Cassandra, DynamoDB, HBase, Hadoop and Big Data in general
In: Hadoop5 Jul 2011
Hadoop Summit is always interesting for Hadoopers. You get to learn the latest and greatest in Hadoop world and meet the people behind projects in the Hadoop ecosystem. In this post, I have tried to share my takeaways.
Currently there are many distributions of Hadoop floating around. Besides the main Apache Hadoop distribution, there is Cloudera, Yahoo, IBM and even Amazon uses there own distribution for their Elastic Map Reduce Service. All these distributions were born becuase the main Apache distribution is not good enough. Yahoo is now launching a separate company – Hortonworks to fix this problem. It is essentially going to be a Cloudera competitior but before they start providing support to clients, they are going to fix the main Apache Hadoop distribution. This is certainly a good news for the Hadoop community. Not only Cloudera will have more competition (and hence more support options for Hadoop), but also there will be a company focusing on making the main Apache distribution robust.

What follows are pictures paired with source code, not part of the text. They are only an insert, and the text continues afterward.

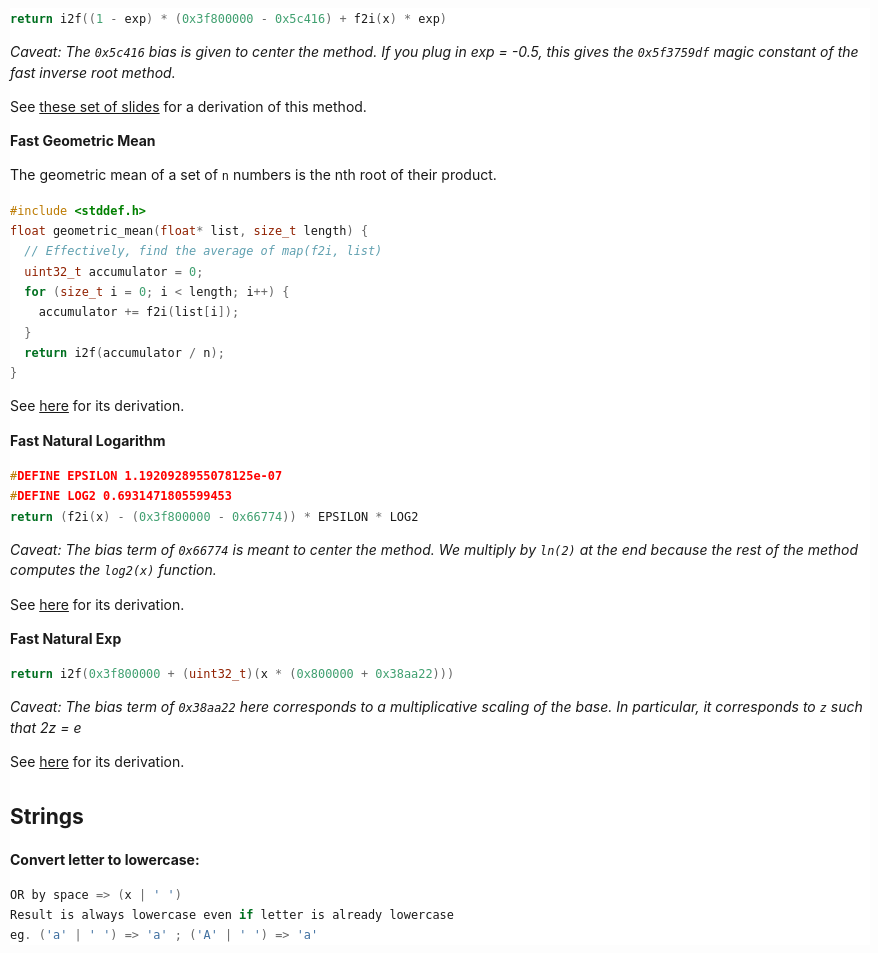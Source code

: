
 ```c
return i2f((1 - exp) * (0x3f800000 - 0x5c416) + f2i(x) * exp)
```

*Caveat: The `0x5c416` bias is given to center the method. If you plug in exp = -0.5, this gives the `0x5f3759df` magic constant of the fast inverse root method.*

See [these set of slides](http://www.bullshitmath.lol/FastRoot.slides.html) for a derivation of this method.

**Fast Geometric Mean**

The geometric mean of a set of `n` numbers is the nth root of their
product.

```c
#include <stddef.h>
float geometric_mean(float* list, size_t length) {
  // Effectively, find the average of map(f2i, list)
  uint32_t accumulator = 0;
  for (size_t i = 0; i < length; i++) {
    accumulator += f2i(list[i]);
  }
  return i2f(accumulator / n);
}
```
See [here](https://github.com/leegao/float-hacks#geometric-mean-1) for its derivation.

**Fast Natural Logarithm**

```c
#DEFINE EPSILON 1.1920928955078125e-07
#DEFINE LOG2 0.6931471805599453
return (f2i(x) - (0x3f800000 - 0x66774)) * EPSILON * LOG2
```

*Caveat: The bias term of `0x66774` is meant to center the method. We multiply by `ln(2)` at the end because the rest of the method computes the `log2(x)` function.*

See [here](https://github.com/leegao/float-hacks#log-1) for its derivation.

**Fast Natural Exp**

```c
return i2f(0x3f800000 + (uint32_t)(x * (0x800000 + 0x38aa22)))
```

*Caveat: The bias term of `0x38aa22` here corresponds to a multiplicative scaling of the base. In particular, it
corresponds to `z` such that 2z = e*

See [here](https://github.com/leegao/float-hacks#exp-1) for its derivation.

## Strings

**Convert letter to lowercase:**

```c
OR by space => (x | ' ')
Result is always lowercase even if letter is already lowercase
eg. ('a' | ' ') => 'a' ; ('A' | ' ') => 'a'
```
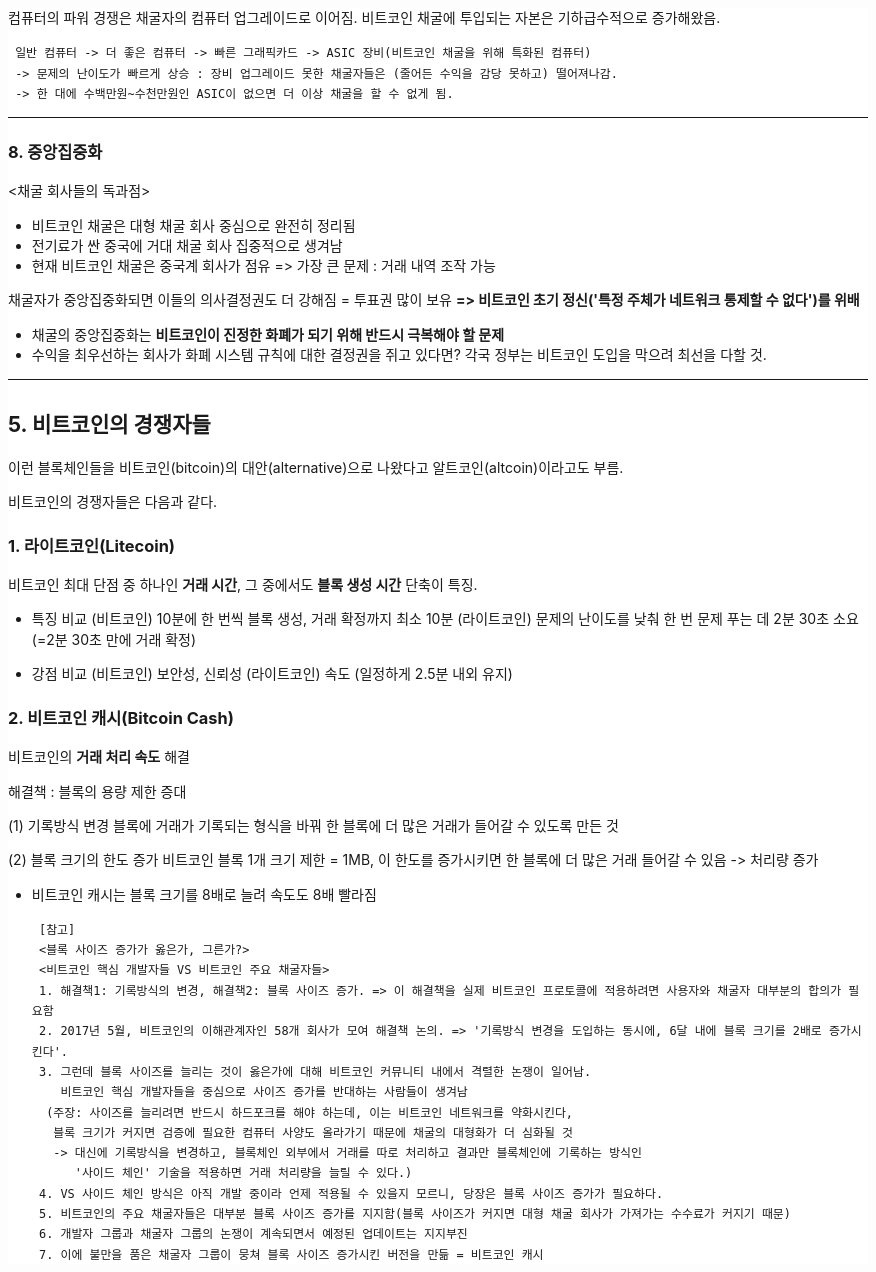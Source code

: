 컴퓨터의 파워 경쟁은 채굴자의 컴퓨터 업그레이드로 이어짐.
비트코인 채굴에 투입되는 자본은 기하급수적으로 증가해왔음.

     일반 컴퓨터 -> 더 좋은 컴퓨터 -> 빠른 그래픽카드 -> ASIC 장비(비트코인 채굴을 위해 특화된 컴퓨터)
     -> 문제의 난이도가 빠르게 상승 : 장비 업그레이드 못한 채굴자들은 (줄어든 수익을 감당 못하고) 떨어져나감.
     -> 한 대에 수백만원~수천만원인 ASIC이 없으면 더 이상 채굴을 할 수 없게 됨.
___
### 8. 중앙집중화
<채굴 회사들의 독과점>
* 비트코인 채굴은 대형 채굴 회사 중심으로 완전히 정리됨
* 전기료가 싼 중국에 거대 채굴 회사 집중적으로 생겨남
* 현재 비트코인 채굴은 중국계 회사가 점유
=> 가장 큰 문제 : 거래 내역 조작 가능

채굴자가 중앙집중화되면 이들의 의사결정권도 더 강해짐 = 투표권 많이 보유
**=> 비트코인 초기 정신('특정 주체가 네트워크 통제할 수 없다')를 위배**

  - 채굴의 중앙집중화는 **비트코인이 진정한 화폐가 되기 위해 반드시 극복해야 할 문제**
  - 수익을 최우선하는 회사가 화폐 시스템 규칙에 대한 결정권을 쥐고 있다면? 각국 정부는 비트코인 도입을 막으려 최선을 다할 것.
___
## 5. 비트코인의 경쟁자들
이런 블록체인들을 비트코인(bitcoin)의 대안(alternative)으로 나왔다고 알트코인(altcoin)이라고도 부름.

비트코인의 경쟁자들은 다음과 같다.

### 1. 라이트코인(Litecoin)
비트코인 최대 단점 중 하나인 **거래 시간**, 그 중에서도 **블록 생성 시간** 단축이 특징.

* 특징 비교
(비트코인) 10분에 한 번씩 블록 생성, 거래 확정까지 최소 10분
(라이트코인) 문제의 난이도를 낮춰 한 번 문제 푸는 데 2분 30초 소요(=2분 30초 만에 거래 확정)

* 강점 비교
(비트코인) 보안성, 신뢰성
(라이트코인) 속도 (일정하게 2.5분 내외 유지)

### 2. 비트코인 캐시(Bitcoin Cash)
비트코인의 **거래 처리 속도** 해결

해결책 : 블록의 용량 제한 증대

 (1) 기록방식 변경
 블록에 거래가 기록되는 형식을 바꿔 한 블록에 더 많은 거래가 들어갈 수 있도록 만든 것
 
 (2) 블록 크기의 한도 증가
 비트코인 블록 1개 크기 제한 = 1MB, 이 한도를 증가시키면 한 블록에 더 많은 거래 들어갈 수 있음 -> 처리량 증가

 * 비트코인 캐시는 블록 크기를 8배로 늘려 속도도 8배 빨라짐
   
        [참고]
        <블록 사이즈 증가가 옳은가, 그른가?>
        <비트코인 핵심 개발자들 VS 비트코인 주요 채굴자들>
        1. 해결책1: 기록방식의 변경, 해결책2: 블록 사이즈 증가. => 이 해결책을 실제 비트코인 프로토콜에 적용하려면 사용자와 채굴자 대부분의 합의가 필요함
        2. 2017년 5월, 비트코인의 이해관계자인 58개 회사가 모여 해결책 논의. => '기록방식 변경을 도입하는 동시에, 6달 내에 블록 크기를 2배로 증가시킨다'.
        3. 그런데 블록 사이즈를 늘리는 것이 옳은가에 대해 비트코인 커뮤니티 내에서 격렬한 논쟁이 일어남.
           비트코인 핵심 개발자들을 중심으로 사이즈 증가를 반대하는 사람들이 생겨남
         (주장: 사이즈를 늘리려면 반드시 하드포크를 해야 하는데, 이는 비트코인 네트워크를 약화시킨다,
          블록 크기가 커지면 검증에 필요한 컴퓨터 사양도 올라가기 때문에 채굴의 대형화가 더 심화될 것
          -> 대신에 기록방식을 변경하고, 블록체인 외부에서 거래를 따로 처리하고 결과만 블록체인에 기록하는 방식인
             '사이드 체인' 기술을 적용하면 거래 처리량을 늘릴 수 있다.)
        4. VS 사이드 체인 방식은 아직 개발 중이라 언제 적용될 수 있을지 모르니, 당장은 블록 사이즈 증가가 필요하다.
        5. 비트코인의 주요 채굴자들은 대부분 블록 사이즈 증가를 지지함(블록 사이즈가 커지면 대형 채굴 회사가 가져가는 수수료가 커지기 때문)
        6. 개발자 그룹과 채굴자 그룹의 논쟁이 계속되면서 예정된 업데이트는 지지부진
        7. 이에 불만을 품은 채굴자 그룹이 뭉쳐 블록 사이즈 증가시킨 버전을 만듦 = 비트코인 캐시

The first day began with Hortonworks sharing their plans for Hadoop in upcoming year. They clarified that they don’t have any plans to lauch a paid, enterprise version yet. You can find their presentations here. Facebook’s Kartik Ranganathan presented how Facebook uses HBase for the messaging fucntionality. He explained the architecture and went into it in great detail. HBase is certainly gaining a lot of momentum since Facebook has chosen it over other NoSQL technologies. Amongst others I liked Matei Zaharia’s presentation on the Spark Project. The Spark Project aims to provide a framework for faster big data computing. It uses the Mesos Cluster Manager. It loads data in memory to run the computation. It is especially suited for use cases where you are running computations on the same set of data again and again. Once the data is loadded into (distributed) memory, the computions can be done in seconds! Besides that there were some other noteworty presentations too. MapR is not an open source project but the product looks very solid. In my opinion they will emerge as an enterprise level alternative to Hadoop for running map reduce jobs. Their framework eliminates single point of failiure in HDFS -the Namenode, by distributing Namenode kind of metadata work across all the nodes. The framework is much faster than HDFS and provides true snapshoting capabilities besides the nicer, web based interface. MapR is also fully compatible with map reduce jobs written for Hadoop. Yahoo’s Alan Gates introduced HCatalog to everybody. HCatalog is a new Apache incubator which aims to bring interoperatbility across Pig, Map Reduce, Streaming and Hive. It’s certainly going to solve problems of the companies using multiple Hadoop world technologies. Importing data from HDFS to Hive/Pig can be reduced or saved using HCatalog.
To me the second day was better than the first day. Officially the conference was only one day. Various projects in the Hadoop ecosystem were asked to arrange their series of presentations on the next day. I attended the HBase track as we rely on HBase heavily in our company. Three presentations were very noteworthy amongst the six presentations on the day. Rocketfuel – an ad network from Redwood Shores presented their use of HBase. The interesting part was to learn how they tweaked their HBase cluster to obtain sub 20 ms real time performance. yfrog’s Jack Levin also presented their lessons learned. You can find his presentation here. He also shared their Ganglia graphs with everybody. Lars George presented his experience of writing the Oreily book – HBase – The Definitive Guide. The book will be out soon but meanwhile it’s available here for review. Overall, it was an excellent day for an HBaser like me. I must congratulate Micheal Stack (HBase project leader) for organizing a very useful track.
Overall the conference was a great experience and all the people who missed this year should seriously think about attending the next conference.